The 49ers spent more than $130 million during the offseason on free agents, but their most important newcomer may be Darrell Jackson, who enters the season as the No. 1 WR San Francisco has been lacking in recent years. Does Jackson have what it takes to fill that role with his new team? Seahawks expert Doug Farrar spends some time at SFI to tell us everything there is to know about Jackson.

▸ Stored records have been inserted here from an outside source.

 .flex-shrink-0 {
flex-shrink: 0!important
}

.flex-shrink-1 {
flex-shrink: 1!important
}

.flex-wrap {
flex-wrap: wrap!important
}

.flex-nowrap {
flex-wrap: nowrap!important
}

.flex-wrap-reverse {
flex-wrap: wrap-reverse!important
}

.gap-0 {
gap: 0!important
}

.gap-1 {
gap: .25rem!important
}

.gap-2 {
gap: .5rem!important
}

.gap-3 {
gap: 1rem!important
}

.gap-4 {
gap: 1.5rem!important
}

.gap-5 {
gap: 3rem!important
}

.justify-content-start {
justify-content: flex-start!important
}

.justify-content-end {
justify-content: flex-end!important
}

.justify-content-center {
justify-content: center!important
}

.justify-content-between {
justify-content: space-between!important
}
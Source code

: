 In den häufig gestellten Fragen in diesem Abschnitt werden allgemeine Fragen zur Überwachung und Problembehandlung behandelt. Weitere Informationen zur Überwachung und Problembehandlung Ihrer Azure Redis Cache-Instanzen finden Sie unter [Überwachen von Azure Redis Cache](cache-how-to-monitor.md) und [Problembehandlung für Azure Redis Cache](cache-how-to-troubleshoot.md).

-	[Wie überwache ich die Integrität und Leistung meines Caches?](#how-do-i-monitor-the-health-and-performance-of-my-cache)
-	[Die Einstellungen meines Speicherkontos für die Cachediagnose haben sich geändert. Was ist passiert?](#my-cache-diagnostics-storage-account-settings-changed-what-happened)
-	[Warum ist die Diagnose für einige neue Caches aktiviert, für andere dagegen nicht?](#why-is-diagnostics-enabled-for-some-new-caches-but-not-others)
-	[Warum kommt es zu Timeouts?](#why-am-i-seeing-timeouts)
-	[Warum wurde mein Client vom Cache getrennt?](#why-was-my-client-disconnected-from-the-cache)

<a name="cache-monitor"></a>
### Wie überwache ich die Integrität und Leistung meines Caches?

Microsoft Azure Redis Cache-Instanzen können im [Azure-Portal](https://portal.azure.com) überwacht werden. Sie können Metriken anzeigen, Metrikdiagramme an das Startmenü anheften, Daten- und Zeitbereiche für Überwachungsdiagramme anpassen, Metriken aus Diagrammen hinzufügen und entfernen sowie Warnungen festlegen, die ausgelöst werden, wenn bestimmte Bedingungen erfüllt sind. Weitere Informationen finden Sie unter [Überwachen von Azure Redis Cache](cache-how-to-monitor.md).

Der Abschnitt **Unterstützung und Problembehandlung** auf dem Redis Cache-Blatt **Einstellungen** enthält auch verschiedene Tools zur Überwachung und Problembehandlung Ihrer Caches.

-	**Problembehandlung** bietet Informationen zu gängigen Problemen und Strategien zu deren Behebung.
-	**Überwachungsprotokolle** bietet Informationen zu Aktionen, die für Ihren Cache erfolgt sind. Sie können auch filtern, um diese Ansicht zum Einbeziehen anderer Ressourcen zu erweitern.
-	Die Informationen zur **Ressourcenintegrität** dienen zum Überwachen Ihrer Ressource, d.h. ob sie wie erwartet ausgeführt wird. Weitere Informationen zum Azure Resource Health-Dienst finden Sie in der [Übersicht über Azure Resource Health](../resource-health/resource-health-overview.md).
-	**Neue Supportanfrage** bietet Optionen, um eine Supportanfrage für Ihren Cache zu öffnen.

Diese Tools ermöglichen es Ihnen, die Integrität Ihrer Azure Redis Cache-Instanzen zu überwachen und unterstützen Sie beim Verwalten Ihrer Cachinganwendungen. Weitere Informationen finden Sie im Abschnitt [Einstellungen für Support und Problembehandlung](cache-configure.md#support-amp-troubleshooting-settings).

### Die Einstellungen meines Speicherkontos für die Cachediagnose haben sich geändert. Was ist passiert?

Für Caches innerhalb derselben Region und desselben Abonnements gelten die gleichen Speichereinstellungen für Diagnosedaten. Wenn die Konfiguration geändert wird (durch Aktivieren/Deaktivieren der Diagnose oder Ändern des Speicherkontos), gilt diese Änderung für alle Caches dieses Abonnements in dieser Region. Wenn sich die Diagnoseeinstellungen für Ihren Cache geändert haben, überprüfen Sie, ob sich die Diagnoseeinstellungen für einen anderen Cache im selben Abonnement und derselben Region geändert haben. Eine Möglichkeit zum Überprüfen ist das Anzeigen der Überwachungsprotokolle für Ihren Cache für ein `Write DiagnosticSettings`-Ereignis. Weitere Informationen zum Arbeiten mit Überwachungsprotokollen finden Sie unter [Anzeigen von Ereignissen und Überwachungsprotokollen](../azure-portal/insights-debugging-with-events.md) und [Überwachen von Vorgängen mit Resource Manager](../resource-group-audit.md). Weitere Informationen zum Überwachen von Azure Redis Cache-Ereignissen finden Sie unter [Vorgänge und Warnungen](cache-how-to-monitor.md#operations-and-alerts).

Doug Farrar, Seahawks.NET: Darrell Jackson has been the Seahawks' most prolific receiver through the new millennium, leading the team in receptions in four different seasons (2001, 2003, 2004, 2006). Though he only played 13 regular-season games in the 2006 season, he finished third in the NFL in receiving touchdowns with 10. He has caught 441 passes for 6,445 yards, a 14.6 average, and 47 touchdowns since his rookie season in 2000.

However, while Jackson has been productive when healthy, he's never been especially efficient, and the reason for that is very simple – an infuriating inability to catch the ball consistently. He's a regular at the top of the dropped passes per season lists whenever he's healthy enough to play a full or near-full season. In 2006, he tied for second in drops with Green Bay's Donald Driver with 11, behind only Terrell Owens, who posted 17.

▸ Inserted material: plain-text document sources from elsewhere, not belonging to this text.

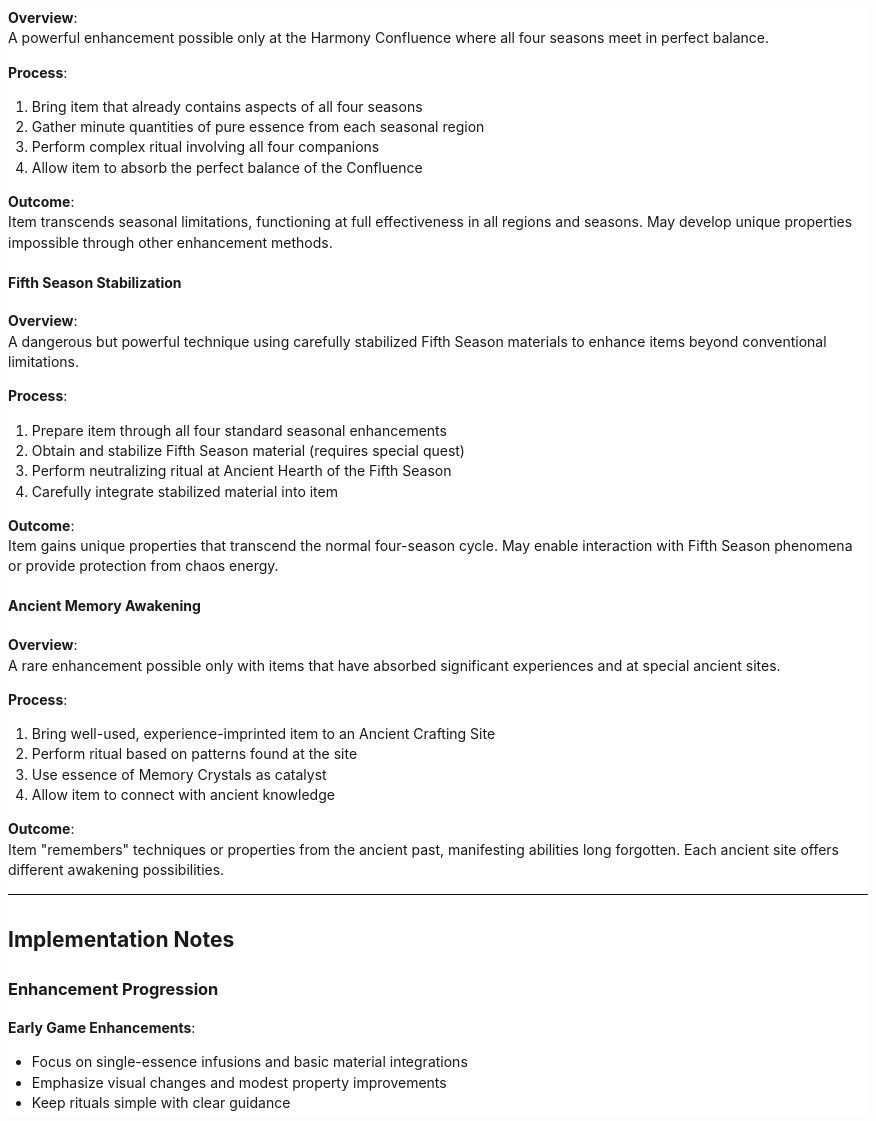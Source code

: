 **Overview**:  
A powerful enhancement possible only at the Harmony Confluence where all four seasons meet in perfect balance.

**Process**:
1. Bring item that already contains aspects of all four seasons
2. Gather minute quantities of pure essence from each seasonal region
3. Perform complex ritual involving all four companions
4. Allow item to absorb the perfect balance of the Confluence

**Outcome**:  
Item transcends seasonal limitations, functioning at full effectiveness in all regions and seasons. May develop unique properties impossible through other enhancement methods.

#### Fifth Season Stabilization

**Overview**:  
A dangerous but powerful technique using carefully stabilized Fifth Season materials to enhance items beyond conventional limitations.

**Process**:
1. Prepare item through all four standard seasonal enhancements
2. Obtain and stabilize Fifth Season material (requires special quest)
3. Perform neutralizing ritual at Ancient Hearth of the Fifth Season
4. Carefully integrate stabilized material into item

**Outcome**:  
Item gains unique properties that transcend the normal four-season cycle. May enable interaction with Fifth Season phenomena or provide protection from chaos energy.

#### Ancient Memory Awakening

**Overview**:  
A rare enhancement possible only with items that have absorbed significant experiences and at special ancient sites.

**Process**:
1. Bring well-used, experience-imprinted item to an Ancient Crafting Site
2. Perform ritual based on patterns found at the site
3. Use essence of Memory Crystals as catalyst
4. Allow item to connect with ancient knowledge

**Outcome**:  
Item "remembers" techniques or properties from the ancient past, manifesting abilities long forgotten. Each ancient site offers different awakening possibilities.

---

## Implementation Notes

### Enhancement Progression

**Early Game Enhancements**:
- Focus on single-essence infusions and basic material integrations
- Emphasize visual changes and modest property improvements
- Keep rituals simple with clear guidance
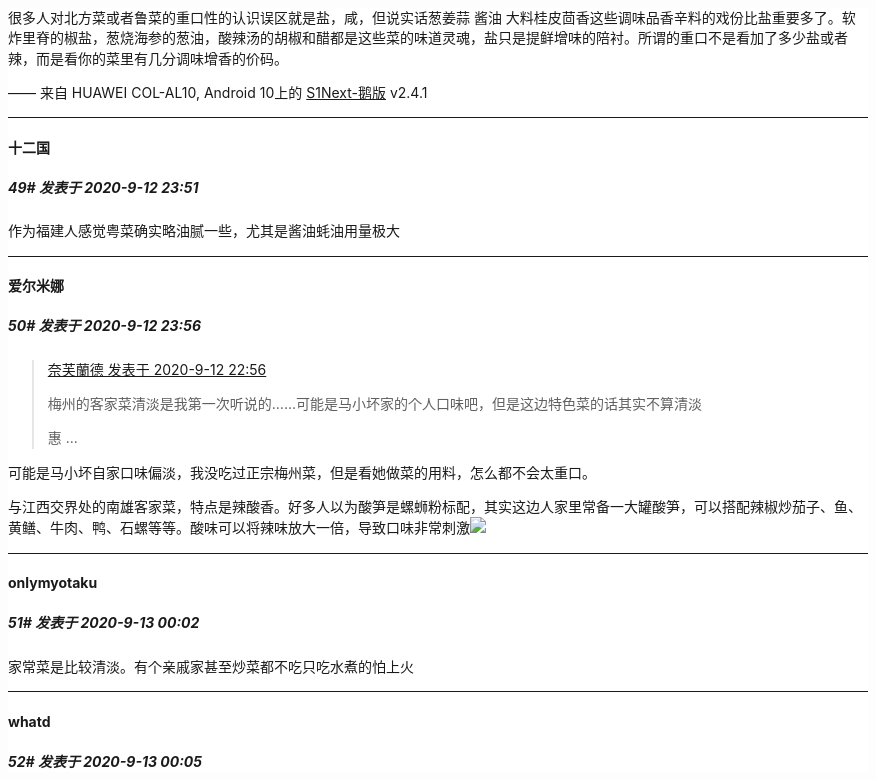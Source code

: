很多人对北方菜或者鲁菜的重口性的认识误区就是盐，咸，但说实话葱姜蒜 酱油 大料桂皮茴香这些调味品香辛料的戏份比盐重要多了。软炸里脊的椒盐，葱烧海参的葱油，酸辣汤的胡椒和醋都是这些菜的味道灵魂，盐只是提鲜增味的陪衬。所谓的重口不是看加了多少盐或者辣，而是看你的菜里有几分调味增香的价码。

—— 来自 HUAWEI COL-AL10, Android 10上的 [S1Next-鹅版](https://github.com/ykrank/S1-Next/releases) v2.4.1







-----

####  十二国  
##### 49#       发表于 2020-9-12 23:51




作为福建人感觉粤菜确实略油腻一些，尤其是酱油蚝油用量极大







-----

####  爱尔米娜  
##### 50#       发表于 2020-9-12 23:56



<blockquote><a href="httphttps://bbs.saraba1st.com/2b/forum.php?mod=redirect&amp;goto=findpost&amp;pid=48718040&amp;ptid=1959566" target="_blank">奈芙蘭德 发表于 2020-9-12 22:56</a>

梅州的客家菜清淡是我第一次听说的……可能是马小坏家的个人口味吧，但是这边特色菜的话其实不算清淡

惠 ...</blockquote>
可能是马小坏自家口味偏淡，我没吃过正宗梅州菜，但是看她做菜的用料，怎么都不会太重口。

与江西交界处的南雄客家菜，特点是辣酸香。好多人以为酸笋是螺蛳粉标配，其实这边人家里常备一大罐酸笋，可以搭配辣椒炒茄子、鱼、黄鳝、牛肉、鸭、石螺等等。酸味可以将辣味放大一倍，导致口味非常刺激<img src="https://static.saraba1st.com/image/smiley/face2017/119.png" referrerpolicy="no-referrer">







-----

####  onlymyotaku  
##### 51#       发表于 2020-9-13 00:02




家常菜是比较清淡。有个亲戚家甚至炒菜都不吃只吃水煮的怕上火







-----

####  whatd  
##### 52#       发表于 2020-9-13 00:05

Ironically, though Jackson has become Seattle's most notable receiver over the last few years, the franchise's best season was 2005, a season in which he missed nine consecutive games – and the Seahawks won every single one of those games. Not to imply that Jackson's absence caused the Seahawks to have a more reasonable chance of winning, but the increased efficiency of Joe Jurevicius and Bobby Engram did help the offense with drive success and overall consistency.

Jackson is very adept at moving through traffic, and when his concentration isn't an issue, he's a good route-runner. His deep speed, though not what it used to be, is certainly acceptable. And for whatever negatives I've discussed here, I think the 49ers got a great deal in giving up a fourth-round pick to Seattle for Jackson's services – IF he comes into the season healthy. The very fact that the Seahawks couldn't get more than a fourth-rounder for a player with his productivity should be a red flag.

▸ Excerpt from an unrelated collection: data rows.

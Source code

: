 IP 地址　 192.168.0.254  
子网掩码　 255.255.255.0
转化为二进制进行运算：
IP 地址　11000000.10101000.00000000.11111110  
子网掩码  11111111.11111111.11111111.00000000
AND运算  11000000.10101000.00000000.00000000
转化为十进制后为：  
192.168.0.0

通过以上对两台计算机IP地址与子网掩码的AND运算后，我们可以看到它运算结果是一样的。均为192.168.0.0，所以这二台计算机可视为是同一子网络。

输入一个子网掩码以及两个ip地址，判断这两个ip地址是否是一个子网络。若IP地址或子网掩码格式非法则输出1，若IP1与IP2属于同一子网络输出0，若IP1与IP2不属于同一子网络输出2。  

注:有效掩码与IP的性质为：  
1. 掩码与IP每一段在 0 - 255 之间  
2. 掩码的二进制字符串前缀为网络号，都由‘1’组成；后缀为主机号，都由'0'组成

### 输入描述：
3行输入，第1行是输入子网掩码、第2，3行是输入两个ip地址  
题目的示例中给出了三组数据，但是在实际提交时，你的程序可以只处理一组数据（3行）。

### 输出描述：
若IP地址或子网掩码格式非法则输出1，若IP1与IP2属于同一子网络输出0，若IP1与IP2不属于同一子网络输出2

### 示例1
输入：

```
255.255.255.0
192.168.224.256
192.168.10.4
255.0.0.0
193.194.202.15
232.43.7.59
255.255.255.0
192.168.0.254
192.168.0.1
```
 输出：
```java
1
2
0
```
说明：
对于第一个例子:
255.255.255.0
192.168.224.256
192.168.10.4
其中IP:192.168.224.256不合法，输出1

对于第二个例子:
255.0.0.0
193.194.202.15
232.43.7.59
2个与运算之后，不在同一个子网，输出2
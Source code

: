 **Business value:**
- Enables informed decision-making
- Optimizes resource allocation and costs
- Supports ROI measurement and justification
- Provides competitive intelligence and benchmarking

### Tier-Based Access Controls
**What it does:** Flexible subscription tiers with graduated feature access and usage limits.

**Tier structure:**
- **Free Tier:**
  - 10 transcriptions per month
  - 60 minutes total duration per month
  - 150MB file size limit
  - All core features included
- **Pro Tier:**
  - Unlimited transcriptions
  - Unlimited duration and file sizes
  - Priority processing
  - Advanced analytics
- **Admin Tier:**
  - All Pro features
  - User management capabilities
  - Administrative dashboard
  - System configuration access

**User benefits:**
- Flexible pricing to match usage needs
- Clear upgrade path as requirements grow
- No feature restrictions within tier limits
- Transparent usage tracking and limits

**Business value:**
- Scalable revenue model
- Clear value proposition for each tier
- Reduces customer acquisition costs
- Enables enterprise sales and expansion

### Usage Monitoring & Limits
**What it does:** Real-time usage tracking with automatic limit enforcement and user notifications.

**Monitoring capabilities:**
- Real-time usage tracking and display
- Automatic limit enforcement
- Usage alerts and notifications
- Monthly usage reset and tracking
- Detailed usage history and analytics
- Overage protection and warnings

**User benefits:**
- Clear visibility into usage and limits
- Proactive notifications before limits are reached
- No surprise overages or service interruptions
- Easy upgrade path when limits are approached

The Seahawks very obviously had other ideas regarding their premier receiver when they traded their 2007 first-round pick to New England for Deion Branch last September. Fourth-year receiver D.J. Hackett teams with Branch to form a potentially formidable combo.

What will Jackson be for the 49ers? Well, he could be the first real average-plus receiver that Alex Smith has worked with in his pro career. You know your receiver corps is in need of an overhaul when you claim to run a vertical offense and your tailback leads the team in receptions.

Jackson isn't Reggie Wayne, but he's a dead-solid huge upgrade over the likes of Antonio Bryant. If he can stay on the field, maintain his focus, and his contract unhappiness is a thing of the past, the 49ers got a steal in a player who still has a few good years left. However, those are a lot of "ifs", and Jackson has a history of not always living up to his considerable potential.

Craig Massei's take: Darrell Jackson was the best thing to happen to San Francisco's receivers corps when he was acquired via trade on draft weekend, and he's the best thing to happen to that unit now as the season is set to begin. Quite simply - even though he seemed to pace himself throughout the summer and often gave the impression he wasn't working as hard as he could be - Jackson clearly has established himself as San Francisco's best receiver and Alex Smith's go-to guy as the season approaches. The thing about Jackson is he sneaks up on people. He's sneaky fast, and despite not possessing premier size or speed, he is able to dupe defenders and find ways to get open in zones and the seams of defenses. He can turn around more athletic cornerbacks just with his wily moves and experience. He's a smart receiver who has learned his craft well. Dropped passes have always been an issue with Jackson – he has had his share of those for the Seahawks against the 49ers – but he has displayed solid hands and good concentration since joining the team, and he also has been a stand-up guy in the locker room. The 49ers need a wideout who can get open and produce when the game is on the line, and while Jackson has yet to actually prove he can do that with his new team, he gives San Francisco the best chance to get that from a receiver since Terrell Owens left town after the 2003 season.